With Vertex AI Model Evaluation, you define a test dataset, a model, and an evaluation configuration as inputs and it will return model performance metrics whether you are training your model using your notebook, running a training job, or an ML pipeline on Vertex AI.
Vertex AI Model Evaluation is integrated with the following products:
- Vertex AI Model Registry which provides a new view to get access to different evaluation jobs and the resulting metrics they produce after the model training job completes.
- Model Builder SDK which introduces a new evaluate method to get classification, regression, and forecasting metrics for a model trained locally.
- Managed Pipelines with a new evaluation component to generate and visualize metrics results within the Vertex AI Pipelines Console.
Now that you know the new features of Vertex AI Model Evaluation, let’s see how you can leverage them to improve your model quality at scale.

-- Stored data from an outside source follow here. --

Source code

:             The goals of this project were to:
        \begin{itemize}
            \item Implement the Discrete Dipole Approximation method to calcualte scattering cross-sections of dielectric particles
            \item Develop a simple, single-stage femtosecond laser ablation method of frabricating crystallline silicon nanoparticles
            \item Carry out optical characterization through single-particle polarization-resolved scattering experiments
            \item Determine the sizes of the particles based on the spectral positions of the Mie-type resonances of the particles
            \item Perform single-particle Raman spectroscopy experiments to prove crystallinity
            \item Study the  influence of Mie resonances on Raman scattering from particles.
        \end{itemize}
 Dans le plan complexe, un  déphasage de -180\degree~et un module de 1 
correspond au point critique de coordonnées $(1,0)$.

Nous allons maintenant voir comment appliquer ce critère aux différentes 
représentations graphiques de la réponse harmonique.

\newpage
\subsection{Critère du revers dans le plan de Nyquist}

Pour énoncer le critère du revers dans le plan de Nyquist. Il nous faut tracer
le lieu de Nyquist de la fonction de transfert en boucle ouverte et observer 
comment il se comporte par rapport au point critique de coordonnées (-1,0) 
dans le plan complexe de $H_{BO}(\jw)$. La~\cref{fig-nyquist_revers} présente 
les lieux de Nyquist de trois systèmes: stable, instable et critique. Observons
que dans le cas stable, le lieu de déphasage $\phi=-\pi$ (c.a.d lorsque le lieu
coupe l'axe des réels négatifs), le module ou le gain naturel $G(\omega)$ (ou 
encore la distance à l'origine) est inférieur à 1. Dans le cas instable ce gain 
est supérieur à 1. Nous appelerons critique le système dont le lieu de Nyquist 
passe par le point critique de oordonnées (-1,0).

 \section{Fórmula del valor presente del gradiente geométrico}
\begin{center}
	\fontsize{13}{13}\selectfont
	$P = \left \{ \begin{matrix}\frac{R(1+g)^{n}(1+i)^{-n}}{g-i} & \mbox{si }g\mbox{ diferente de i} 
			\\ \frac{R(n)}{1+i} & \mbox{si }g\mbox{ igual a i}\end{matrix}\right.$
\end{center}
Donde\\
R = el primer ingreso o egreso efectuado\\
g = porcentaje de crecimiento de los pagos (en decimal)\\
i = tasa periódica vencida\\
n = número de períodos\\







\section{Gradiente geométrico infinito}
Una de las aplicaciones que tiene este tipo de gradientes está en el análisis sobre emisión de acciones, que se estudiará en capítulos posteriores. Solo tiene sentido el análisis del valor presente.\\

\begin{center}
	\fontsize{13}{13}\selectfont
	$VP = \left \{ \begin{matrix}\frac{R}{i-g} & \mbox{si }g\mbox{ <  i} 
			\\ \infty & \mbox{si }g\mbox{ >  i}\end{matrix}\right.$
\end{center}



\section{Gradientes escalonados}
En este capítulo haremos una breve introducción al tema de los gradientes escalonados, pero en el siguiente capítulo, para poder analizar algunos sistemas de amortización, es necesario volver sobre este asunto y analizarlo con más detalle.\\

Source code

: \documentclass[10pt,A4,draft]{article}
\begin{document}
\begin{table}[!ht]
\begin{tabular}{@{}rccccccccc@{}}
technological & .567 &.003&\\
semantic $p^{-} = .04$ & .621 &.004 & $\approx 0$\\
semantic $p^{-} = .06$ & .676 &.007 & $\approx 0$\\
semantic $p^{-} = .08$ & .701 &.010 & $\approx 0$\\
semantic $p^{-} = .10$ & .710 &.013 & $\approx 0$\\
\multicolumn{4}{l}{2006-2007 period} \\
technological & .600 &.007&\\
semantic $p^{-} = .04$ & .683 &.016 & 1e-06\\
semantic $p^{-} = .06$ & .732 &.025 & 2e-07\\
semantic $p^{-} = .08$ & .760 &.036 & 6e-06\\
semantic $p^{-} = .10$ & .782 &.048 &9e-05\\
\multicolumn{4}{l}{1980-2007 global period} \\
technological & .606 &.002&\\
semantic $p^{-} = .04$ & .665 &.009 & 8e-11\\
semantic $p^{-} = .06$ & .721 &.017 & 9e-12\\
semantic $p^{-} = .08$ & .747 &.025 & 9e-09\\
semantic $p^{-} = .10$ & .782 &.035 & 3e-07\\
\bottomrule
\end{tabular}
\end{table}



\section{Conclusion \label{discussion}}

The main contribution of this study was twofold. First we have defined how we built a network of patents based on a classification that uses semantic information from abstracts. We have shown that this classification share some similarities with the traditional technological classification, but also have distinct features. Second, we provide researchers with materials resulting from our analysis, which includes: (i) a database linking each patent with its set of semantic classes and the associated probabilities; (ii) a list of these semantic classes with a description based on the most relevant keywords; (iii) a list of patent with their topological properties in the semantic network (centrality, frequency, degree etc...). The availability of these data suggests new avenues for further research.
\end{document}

Evaluate performances of different models in Vertex AI Model Registry
As the decision maker who has to promote the model to production, you need to govern the model launching process.
To release the model, you need to easily retrieve, visualize, and compare the offline and online performance and explainability metrics of the trained models.
Thanks to the integration between Vertex AI Model Registry and Vertex AI Model evaluation, you can now view all historical evaluations of each model (BQML, AutoML and custom models). For each model version, the Vertex AI Model Registry console shows classification, regression, and forecasting metrics depending on the type of model.